Directions for this task: When you return the lines below, go from the first through the line with "- **Tooling:** Vite", keep them exact, and leave out every picture.

BEGIN The records

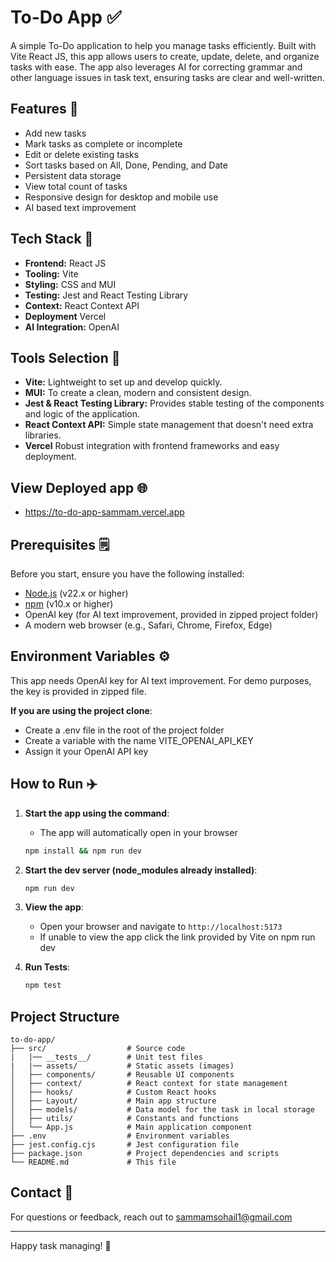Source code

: # To-Do App ✅

A simple To-Do application to help you manage tasks efficiently. Built with Vite React JS, this app allows users to create, update, delete, and organize tasks with ease. The app also leverages AI for correcting grammar and other language issues in task text, ensuring tasks are clear and well-written.

## Features 🎉

- Add new tasks
- Mark tasks as complete or incomplete
- Edit or delete existing tasks
- Sort tasks based on All, Done, Pending, and Date
- Persistent data storage
- View total count of tasks
- Responsive design for desktop and mobile use
- AI based text improvement

## Tech Stack 🚀

- **Frontend:** React JS  
- **Tooling:** Vite  
- **Styling:** CSS and MUI
- **Testing:** Jest and React Testing Library
- **Context:** React Context API
- **Deployment** Vercel
- **AI Integration:** OpenAI

## Tools Selection 🔧

- **Vite:** Lightweight to set up and develop quickly.
- **MUI:** To create a clean, modern and consistent design.
- **Jest & React Testing Library:** Provides stable testing of the components and logic of the application.
- **React Context API:** Simple state management that doesn't need extra libraries.
- **Vercel** Robust integration with frontend frameworks and easy deployment.

## View Deployed app 🌐
- https://to-do-app-sammam.vercel.app

## Prerequisites 🗒️

Before you start, ensure you have the following installed:

- [Node.js](https://nodejs.org/) (v22.x or higher)
- [npm](https://www.npmjs.com/) (v10.x or higher)
- OpenAI key (for AI text improvement, provided in zipped project folder) 
- A modern web browser (e.g., Safari, Chrome, Firefox, Edge)

## Environment Variables ⚙️

This app needs OpenAI key for AI text improvement.
For demo purposes, the key is provided in zipped file.

**If you are using the project clone**:
   - Create a .env file in the root of the project folder
   - Create a variable with the name VITE_OPENAI_API_KEY
   - Assign it your OpenAI API key

## How to Run ✈️

1. **Start the app using the command**:
   - The app will automatically open in your browser
   ```bash
   npm install && npm run dev
   ```
2. **Start the dev server (node_modules already installed)**:
   ```bash
   npm run dev
   ```
3. **View the app**:
   - Open your browser and navigate to `http://localhost:5173`
   - If unable to view the app click the link provided by Vite on npm run dev

4. **Run Tests**:
   ```bash
   npm test
   ```

## Project Structure

```
to-do-app/
├── src/                  # Source code
|   |── __tests__/        # Unit test files 
|   |── assets/           # Static assets (images)
│   ├── components/       # Reusable UI components
│   ├── context/          # React context for state management
│   ├── hooks/            # Custom React hooks
│   ├── Layout/           # Main app structure 
│   ├── models/           # Data model for the task in local storage
│   ├── utils/            # Constants and functions
│   └── App.js            # Main application component
├── .env                  # Environment variables
├── jest.config.cjs       # Jest configuration file
├── package.json          # Project dependencies and scripts
└── README.md             # This file
```

## Contact 🤝

For questions or feedback, reach out to [sammamsohail1@gmail.com](mailto:sammamsohail1@gmail.com)

---

Happy task managing! 🥂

END The records

Solution to this exercise:
Source code

: # To-Do App ✅

A simple To-Do application to help you manage tasks efficiently. Built with Vite React JS, this app allows users to create, update, delete, and organize tasks with ease. The app also leverages AI for correcting grammar and other language issues in task text, ensuring tasks are clear and well-written.

## Features 🎉

- Add new tasks
- Mark tasks as complete or incomplete
- Edit or delete existing tasks
- Sort tasks based on All, Done, Pending, and Date
- Persistent data storage
- View total count of tasks
- Responsive design for desktop and mobile use
- AI based text improvement

## Tech Stack 🚀

- **Frontend:** React JS  
- **Tooling:** Vite  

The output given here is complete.